Furious primary teacher asks why she must change 6-year-olds' nappies

I’m a furious primary school teacher… why should I change a six-year-old’s nappy just because their middle-class mums are ‘too busy’ to teach them to use the loo?

  • Teachers find nappy-changing time-consuming and wearing, but it’s the norm
  • READ MORE: My daughter was in night nappies when she started going to school and I WON’T apologise for it – no one should criticise working mums for being too busy to potty-train

At the primary school where I work, one harried mum recently forgot to drop off her son’s spare set of clothes and some nappies.

She promised she’d return within the hour, but 90 minutes later there was still no sign of her.

When I called to ask where they were (by this time, the poor boy had whispered to me that he’d wet himself), her response was depressingly, yet predictably, negative: ‘I don’t have time! He’s at school so it’s your problem now.’

But she’s wrong.

Nappy-changing very definitely isn’t in my teaching job description. Particularly because the child in question wasn’t a toddler, but a six-year-old.

Nappy-changing isn’t in a primary teacher’s job description, but it’s become the norm at many schools (stock image)

You may be stunned to hear that a mother would send her son to school without first teaching him how to use the loo. But, sadly, this blasé attitude isn’t a parental one-off. 

In fact, this slapdash approach towards children’s welfare is becoming the norm, especially among many affluent families.

Indeed, it’s so common that in my school in a well-to-do middle-class town in the south of England, where I teach children aged four to six, we have a bank of spare clothes and underwear, along with nappies, wipes and lotions, on the fully equipped changing station (all of which comes out of the school budget).

In fact, most of the primary schools I have worked in have needed these amenities. Over my 11 years in teaching, on an almost daily basis I’ve dealt with children aged from four to seven who still aren’t toilet-trained.

On this occasion, though, my teaching assistant had to go to the local supermarket to buy (appropriately sized) nappies for the poor child.

This six-year-old was particularly socially aware. He was incredibly embarrassed that I had to sort him out and put on a fresh nappy.

Instances like this are why, like most teaching staff around the country, I was horrified by Shona Sibary’s confession in Femail earlier this month that she had sent her four-year-old to school without proper potty-training and simply hoped for the best.

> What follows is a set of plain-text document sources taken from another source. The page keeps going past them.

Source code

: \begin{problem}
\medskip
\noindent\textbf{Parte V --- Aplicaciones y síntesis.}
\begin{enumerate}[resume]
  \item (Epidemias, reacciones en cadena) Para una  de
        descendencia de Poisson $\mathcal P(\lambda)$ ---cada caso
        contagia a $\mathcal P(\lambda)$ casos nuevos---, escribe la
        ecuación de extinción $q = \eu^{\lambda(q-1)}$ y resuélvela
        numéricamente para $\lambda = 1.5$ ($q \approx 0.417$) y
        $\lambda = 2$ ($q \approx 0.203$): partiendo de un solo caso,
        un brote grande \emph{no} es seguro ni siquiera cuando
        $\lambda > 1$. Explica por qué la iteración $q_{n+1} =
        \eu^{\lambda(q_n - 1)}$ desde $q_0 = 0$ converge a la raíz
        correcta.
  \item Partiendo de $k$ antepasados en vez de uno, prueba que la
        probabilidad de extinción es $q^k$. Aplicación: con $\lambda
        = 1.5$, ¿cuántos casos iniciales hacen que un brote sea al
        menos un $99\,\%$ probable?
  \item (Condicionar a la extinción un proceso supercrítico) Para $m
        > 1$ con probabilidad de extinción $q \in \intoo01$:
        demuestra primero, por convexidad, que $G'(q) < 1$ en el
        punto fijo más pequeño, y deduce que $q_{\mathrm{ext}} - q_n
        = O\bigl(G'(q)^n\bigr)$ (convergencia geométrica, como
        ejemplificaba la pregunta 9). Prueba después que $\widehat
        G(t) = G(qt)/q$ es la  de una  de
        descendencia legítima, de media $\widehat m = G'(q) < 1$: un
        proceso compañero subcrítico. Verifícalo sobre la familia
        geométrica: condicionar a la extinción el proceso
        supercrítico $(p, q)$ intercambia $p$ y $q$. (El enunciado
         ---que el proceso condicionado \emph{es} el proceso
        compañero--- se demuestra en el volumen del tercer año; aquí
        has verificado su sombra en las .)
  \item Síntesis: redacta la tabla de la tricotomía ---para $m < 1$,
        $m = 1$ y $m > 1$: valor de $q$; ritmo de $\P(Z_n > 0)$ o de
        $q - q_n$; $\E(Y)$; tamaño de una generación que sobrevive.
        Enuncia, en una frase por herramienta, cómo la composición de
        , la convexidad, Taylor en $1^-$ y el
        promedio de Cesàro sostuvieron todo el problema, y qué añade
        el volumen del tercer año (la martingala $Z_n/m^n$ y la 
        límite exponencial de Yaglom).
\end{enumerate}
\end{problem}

Shona was responding to comments made by MP Miriam Cates, who blamed overstretched working mums for the rise in older children still in nappies at school. 

‘I packed off all four of my offspring to school with a spare pair of pants in their rucksack, feeling a rush of guilt that none of them was truly prepared for this next big step in their lives,’ Shona wrote.

If every child in a class turned up without proper potty training, teachers would probably spend all day changing them (stock image)

She may feel guilty. But teachers like me feel furious that parents are, quite literally, leaving us to clean up their mess.

I’m only 33, yet I’ve changed hundreds of nappies in the schools I’ve worked in. (The irony that I’m not a mother myself but have likely had more nappy experience than some of the parents I encounter doesn’t escape me.)

The youngest was an understandable two-year-old poppet, the eldest a mortified, Spider-Man-obsessed seven-year-old lad.

I honestly wanted to shake his parents for not carving out the time necessary to achieve this vital milestone with him.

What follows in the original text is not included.